Dominique Strauss-Kahn, the International Monetary Fund's managing director, spoke out Sunday after meeting with Greek Finance Minister George Papaconstantinou, saying time was of the essence if a Greek bailout was to calm money market fears.
AFP - The head of the IMF warned on Sunday that speed was of the essence if a Greek bailout is to soothe money markets, after Germany stressed it has the right to reject Athens' call.
"The IMF, the European partners and everyone involved in the financing effort recognizes the need for speed," said International Monetary Fund managing director Dominique Strauss-Kahn in Washington after talks with Greek Finance Minister George Papaconstantinou.
"I am confident that we will conclude discussions in time to meet Greece's needs," Strauss-Kahn underlined in a his statement.
Satisfying all concerned in the timing of 45 billion euros (60 billion dollars) of loans sought by Greece from its 15 euro currency partners and the IMF may be proving more troublesome than initially thought.
After rates on commercial markets shot up well above eight percent last week on the back of worse-than-expected public deficit figures released by the European Union, Greek Prime Minister George Papandreou issued a dramatic appeal for aid on Friday.
He made it clear Athens needs an influx of serious money quickly -- with another 8.2 billion euros of debt set to mature by May 19.
However, despite IMF, European Commission and European Central Bank officials negotiating terms and conditions in Athens on loans expected at rates of around five percent, German Chancellor Angela Merkel's government has adopted an increasingly hardline stance since Papandreou formalised Greece's demand.
Merkel faces a tricky regional election on May 9, and with polls showing widespread opposition to granting bailout assistance, and political opponents threatening to block aid through the country's constitutional court, Berlin on Sunday insisted it could still say no.
"The fact that neither the European Union nor the German government has taken a decision means: it could be positive or negative," Finance Minister Wolfgang Schaeuble said.
"It depends alone on whether Greece in the coming years continues along the saving course on which it has embarked," he told the mass-selling Bild am Sonntag newspaper.
Europe's biggest economic power, Germany would be expected to contribute around 8.4 billion euros to a rescue package -- although it can also borrow the money at rates significantly lower than those at which it would loan them back out.
Any eventual aid would also require the approval of the German parliament.
The commission and the ECB are due to deliver their recommendation within "a matter of days," but Amadeu Altafaj Tardio, spokesman for the EU's economic and monetary affairs commissioner Olli Rehn, admitted that Berlin could still refuse.
"Any member state can block," the spokesman said. "It is their right if they still think that it's not yet needed and the financial stability of the euro area is not at stake."
That despite a March 25 political commitment made by all eurozone leaders through the EU to "safeguard euro area stability."
A senior EU official suggested that further delays, which he attributed to German election campaigning, could trigger fresh panic on markets that have repeatedly shown skepticism over EU promises to help.
"The election campaign can't justify anything," the official insisted.

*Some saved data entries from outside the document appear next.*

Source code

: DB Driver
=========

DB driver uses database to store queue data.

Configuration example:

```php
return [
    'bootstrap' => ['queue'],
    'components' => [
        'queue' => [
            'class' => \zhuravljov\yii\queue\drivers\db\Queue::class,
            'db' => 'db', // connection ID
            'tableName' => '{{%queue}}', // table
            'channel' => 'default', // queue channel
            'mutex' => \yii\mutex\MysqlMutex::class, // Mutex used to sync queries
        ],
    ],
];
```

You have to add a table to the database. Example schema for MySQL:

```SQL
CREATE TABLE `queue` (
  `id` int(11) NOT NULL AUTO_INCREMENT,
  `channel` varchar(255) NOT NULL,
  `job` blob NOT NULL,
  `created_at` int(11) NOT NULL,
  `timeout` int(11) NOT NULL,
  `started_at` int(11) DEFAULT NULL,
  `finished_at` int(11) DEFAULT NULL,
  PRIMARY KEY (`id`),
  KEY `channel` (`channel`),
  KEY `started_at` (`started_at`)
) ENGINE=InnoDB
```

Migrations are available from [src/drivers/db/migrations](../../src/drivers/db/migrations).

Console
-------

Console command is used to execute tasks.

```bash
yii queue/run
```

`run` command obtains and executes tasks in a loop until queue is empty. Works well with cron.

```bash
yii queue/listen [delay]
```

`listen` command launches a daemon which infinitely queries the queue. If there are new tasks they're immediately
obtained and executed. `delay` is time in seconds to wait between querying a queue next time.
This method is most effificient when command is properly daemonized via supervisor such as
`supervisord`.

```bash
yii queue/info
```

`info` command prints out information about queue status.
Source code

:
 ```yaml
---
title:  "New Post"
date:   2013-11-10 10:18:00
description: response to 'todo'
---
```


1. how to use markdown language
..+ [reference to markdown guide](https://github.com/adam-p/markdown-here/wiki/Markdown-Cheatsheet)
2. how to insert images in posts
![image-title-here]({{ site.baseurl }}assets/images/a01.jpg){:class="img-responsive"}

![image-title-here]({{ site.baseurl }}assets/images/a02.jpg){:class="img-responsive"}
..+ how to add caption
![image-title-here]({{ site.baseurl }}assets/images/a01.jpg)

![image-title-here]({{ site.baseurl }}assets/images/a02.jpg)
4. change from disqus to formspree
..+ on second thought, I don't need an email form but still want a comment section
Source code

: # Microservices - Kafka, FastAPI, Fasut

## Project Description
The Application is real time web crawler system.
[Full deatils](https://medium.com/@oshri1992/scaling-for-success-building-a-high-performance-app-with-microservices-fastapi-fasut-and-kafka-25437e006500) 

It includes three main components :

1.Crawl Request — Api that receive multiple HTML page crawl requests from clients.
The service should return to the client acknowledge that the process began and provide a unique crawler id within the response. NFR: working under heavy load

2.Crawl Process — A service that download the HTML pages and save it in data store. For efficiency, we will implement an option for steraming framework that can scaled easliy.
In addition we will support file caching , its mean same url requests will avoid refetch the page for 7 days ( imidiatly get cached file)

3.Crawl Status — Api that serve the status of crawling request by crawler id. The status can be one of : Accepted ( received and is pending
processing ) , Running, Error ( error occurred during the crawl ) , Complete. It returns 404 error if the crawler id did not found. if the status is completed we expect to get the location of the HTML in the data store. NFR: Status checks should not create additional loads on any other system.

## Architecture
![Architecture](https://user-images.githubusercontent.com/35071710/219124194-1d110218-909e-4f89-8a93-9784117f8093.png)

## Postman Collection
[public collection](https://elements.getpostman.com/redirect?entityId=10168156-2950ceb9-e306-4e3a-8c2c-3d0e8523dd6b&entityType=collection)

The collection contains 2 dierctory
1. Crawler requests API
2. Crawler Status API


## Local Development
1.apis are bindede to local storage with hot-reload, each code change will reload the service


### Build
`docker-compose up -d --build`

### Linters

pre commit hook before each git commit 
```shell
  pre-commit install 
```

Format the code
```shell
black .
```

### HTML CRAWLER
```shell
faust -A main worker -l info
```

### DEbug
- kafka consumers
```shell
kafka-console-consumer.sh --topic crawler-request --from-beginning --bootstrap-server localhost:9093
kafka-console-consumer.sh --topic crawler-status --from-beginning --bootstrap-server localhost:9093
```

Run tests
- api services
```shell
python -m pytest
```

Germany's government leaders "will have to explain their position later to their citizens if the euro area as a whole is destabilised.
"This is not and has never been only about Greece," he stressed.

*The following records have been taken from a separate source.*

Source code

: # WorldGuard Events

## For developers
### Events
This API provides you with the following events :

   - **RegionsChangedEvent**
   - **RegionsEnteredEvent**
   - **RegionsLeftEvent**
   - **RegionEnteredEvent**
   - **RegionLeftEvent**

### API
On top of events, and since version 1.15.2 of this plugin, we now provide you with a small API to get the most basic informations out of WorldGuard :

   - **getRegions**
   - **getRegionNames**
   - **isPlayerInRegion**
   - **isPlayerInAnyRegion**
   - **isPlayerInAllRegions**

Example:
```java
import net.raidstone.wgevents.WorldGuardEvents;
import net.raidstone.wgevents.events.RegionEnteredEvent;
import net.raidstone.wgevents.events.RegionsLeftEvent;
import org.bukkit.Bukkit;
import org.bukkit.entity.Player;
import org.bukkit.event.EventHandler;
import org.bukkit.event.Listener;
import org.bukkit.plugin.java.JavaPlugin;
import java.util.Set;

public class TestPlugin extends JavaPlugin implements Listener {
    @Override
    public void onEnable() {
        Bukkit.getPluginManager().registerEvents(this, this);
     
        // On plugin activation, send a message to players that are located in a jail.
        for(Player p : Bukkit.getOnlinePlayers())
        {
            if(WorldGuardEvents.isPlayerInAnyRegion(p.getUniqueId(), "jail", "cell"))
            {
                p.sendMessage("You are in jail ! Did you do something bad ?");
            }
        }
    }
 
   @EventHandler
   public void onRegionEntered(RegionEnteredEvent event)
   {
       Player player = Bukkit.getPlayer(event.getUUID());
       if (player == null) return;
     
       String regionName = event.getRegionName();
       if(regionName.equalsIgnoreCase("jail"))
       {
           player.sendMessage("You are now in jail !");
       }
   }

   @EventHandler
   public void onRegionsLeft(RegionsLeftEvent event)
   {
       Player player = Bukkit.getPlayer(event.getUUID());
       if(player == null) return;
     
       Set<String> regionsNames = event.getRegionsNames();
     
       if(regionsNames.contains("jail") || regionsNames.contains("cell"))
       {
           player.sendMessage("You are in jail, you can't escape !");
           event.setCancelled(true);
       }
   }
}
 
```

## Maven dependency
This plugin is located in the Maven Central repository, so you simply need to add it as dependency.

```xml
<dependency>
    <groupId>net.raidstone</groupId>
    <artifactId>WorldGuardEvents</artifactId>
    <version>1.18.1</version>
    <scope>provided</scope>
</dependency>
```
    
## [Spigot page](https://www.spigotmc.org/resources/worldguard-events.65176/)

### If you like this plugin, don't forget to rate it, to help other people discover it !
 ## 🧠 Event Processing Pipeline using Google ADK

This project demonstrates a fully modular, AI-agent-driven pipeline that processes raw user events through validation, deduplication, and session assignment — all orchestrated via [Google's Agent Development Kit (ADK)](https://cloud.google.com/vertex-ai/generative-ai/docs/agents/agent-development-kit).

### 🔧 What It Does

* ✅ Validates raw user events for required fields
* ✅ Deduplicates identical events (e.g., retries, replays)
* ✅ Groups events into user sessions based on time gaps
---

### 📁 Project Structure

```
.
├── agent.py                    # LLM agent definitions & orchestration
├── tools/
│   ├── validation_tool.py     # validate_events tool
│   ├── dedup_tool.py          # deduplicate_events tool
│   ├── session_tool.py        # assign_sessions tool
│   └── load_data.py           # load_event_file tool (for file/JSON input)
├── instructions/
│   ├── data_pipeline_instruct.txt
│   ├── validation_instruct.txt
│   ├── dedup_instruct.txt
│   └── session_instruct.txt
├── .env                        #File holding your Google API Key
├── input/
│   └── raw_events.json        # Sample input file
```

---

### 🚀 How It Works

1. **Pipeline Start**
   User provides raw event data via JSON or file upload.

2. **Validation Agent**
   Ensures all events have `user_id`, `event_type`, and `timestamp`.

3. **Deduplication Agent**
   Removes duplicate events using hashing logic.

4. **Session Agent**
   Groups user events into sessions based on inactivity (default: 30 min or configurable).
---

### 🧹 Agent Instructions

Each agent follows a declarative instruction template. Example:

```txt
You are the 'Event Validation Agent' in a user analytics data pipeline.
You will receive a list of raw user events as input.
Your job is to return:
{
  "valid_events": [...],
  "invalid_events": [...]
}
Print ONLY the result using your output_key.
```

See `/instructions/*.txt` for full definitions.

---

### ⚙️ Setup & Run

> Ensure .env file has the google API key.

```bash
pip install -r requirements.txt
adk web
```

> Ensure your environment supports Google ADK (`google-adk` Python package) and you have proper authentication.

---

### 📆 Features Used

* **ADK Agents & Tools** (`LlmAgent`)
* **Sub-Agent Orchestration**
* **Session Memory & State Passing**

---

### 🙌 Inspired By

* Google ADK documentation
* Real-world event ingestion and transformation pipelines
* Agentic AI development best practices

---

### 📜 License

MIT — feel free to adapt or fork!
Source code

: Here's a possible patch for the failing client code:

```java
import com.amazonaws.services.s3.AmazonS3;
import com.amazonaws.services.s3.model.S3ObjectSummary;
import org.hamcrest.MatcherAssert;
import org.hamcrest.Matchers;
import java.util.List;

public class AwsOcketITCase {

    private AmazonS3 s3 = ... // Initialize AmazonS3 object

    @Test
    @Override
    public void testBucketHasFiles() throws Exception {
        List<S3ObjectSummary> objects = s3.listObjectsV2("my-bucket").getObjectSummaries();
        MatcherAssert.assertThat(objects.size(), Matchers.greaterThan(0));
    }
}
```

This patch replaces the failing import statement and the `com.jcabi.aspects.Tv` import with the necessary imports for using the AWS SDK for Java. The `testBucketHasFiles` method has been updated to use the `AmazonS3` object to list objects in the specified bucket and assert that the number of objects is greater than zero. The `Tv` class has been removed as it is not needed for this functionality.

Athens has overall public debts approaching 300 billion euros, awaiting EU revisions, and investors fear Greece may be heading for a default.

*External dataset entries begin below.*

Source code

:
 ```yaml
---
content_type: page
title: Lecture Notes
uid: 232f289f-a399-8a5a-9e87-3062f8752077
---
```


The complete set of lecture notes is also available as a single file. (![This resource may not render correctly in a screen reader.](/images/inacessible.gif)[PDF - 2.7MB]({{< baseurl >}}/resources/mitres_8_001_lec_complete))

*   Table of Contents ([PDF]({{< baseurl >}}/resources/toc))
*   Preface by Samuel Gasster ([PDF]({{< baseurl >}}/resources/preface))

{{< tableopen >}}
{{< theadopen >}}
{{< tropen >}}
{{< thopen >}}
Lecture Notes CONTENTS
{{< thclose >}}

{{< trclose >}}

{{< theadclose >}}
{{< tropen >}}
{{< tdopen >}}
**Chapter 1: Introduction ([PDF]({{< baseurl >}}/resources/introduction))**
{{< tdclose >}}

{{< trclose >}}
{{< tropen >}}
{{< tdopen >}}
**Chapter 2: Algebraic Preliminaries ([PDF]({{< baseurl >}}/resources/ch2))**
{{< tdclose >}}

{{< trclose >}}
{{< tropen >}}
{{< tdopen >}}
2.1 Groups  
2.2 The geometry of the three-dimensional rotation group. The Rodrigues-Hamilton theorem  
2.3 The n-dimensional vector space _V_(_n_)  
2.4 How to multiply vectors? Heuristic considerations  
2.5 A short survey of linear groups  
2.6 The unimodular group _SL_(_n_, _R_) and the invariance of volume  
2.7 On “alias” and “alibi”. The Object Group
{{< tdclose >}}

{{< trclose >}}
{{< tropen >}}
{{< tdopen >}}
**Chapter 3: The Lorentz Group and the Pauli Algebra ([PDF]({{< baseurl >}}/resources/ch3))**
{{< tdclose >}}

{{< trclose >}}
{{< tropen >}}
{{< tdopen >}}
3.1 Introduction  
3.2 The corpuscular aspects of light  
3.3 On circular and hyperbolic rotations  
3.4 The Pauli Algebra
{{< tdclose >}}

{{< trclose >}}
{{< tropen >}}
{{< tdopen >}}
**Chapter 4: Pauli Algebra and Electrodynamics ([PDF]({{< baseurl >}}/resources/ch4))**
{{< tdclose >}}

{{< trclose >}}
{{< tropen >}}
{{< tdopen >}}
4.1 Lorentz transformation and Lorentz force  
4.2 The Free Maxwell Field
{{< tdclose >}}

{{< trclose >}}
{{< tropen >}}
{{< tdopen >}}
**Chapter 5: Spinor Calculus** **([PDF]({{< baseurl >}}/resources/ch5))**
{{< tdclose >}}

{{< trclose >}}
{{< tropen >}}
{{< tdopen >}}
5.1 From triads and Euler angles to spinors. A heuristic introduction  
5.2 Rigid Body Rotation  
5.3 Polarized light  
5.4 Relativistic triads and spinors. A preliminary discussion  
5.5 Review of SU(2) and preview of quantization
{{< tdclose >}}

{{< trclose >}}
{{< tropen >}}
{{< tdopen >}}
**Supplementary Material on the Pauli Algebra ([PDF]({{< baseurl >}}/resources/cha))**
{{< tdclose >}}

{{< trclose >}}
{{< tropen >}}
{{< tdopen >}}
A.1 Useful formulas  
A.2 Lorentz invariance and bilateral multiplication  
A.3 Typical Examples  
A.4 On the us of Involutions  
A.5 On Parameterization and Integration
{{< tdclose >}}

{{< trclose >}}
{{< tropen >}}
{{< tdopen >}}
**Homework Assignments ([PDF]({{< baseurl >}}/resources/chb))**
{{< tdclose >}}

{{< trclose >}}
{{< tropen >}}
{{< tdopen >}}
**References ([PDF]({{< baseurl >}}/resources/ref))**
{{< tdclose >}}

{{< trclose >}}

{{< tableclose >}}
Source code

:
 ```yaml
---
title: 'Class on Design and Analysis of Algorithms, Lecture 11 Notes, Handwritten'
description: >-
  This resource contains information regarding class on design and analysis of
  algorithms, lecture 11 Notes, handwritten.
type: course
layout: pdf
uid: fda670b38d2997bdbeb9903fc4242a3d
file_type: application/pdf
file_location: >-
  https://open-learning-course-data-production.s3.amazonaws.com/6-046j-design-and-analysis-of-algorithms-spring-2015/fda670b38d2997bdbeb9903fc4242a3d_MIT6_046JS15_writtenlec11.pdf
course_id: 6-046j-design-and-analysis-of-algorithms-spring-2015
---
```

After his talks with Strauss-Kahn, Papaconstantinou reiterated past warnings to investors that betting on a Greek default will see them "lose their shirts."
However, the tone is hardening among partners, with French finance minister Christine Lagarde also sharpening her stance on Sunday.
While Paris, set to chip in with around 6.3 billion euros, has consistently argued the need for solidarity among euro partners, she warned in another interview: "We need control mechanisms to make sure we do not fall into a bottomless pit" of lending.
Deficits and debts among other weaker economies led by Portugal have also caused sleepless nights.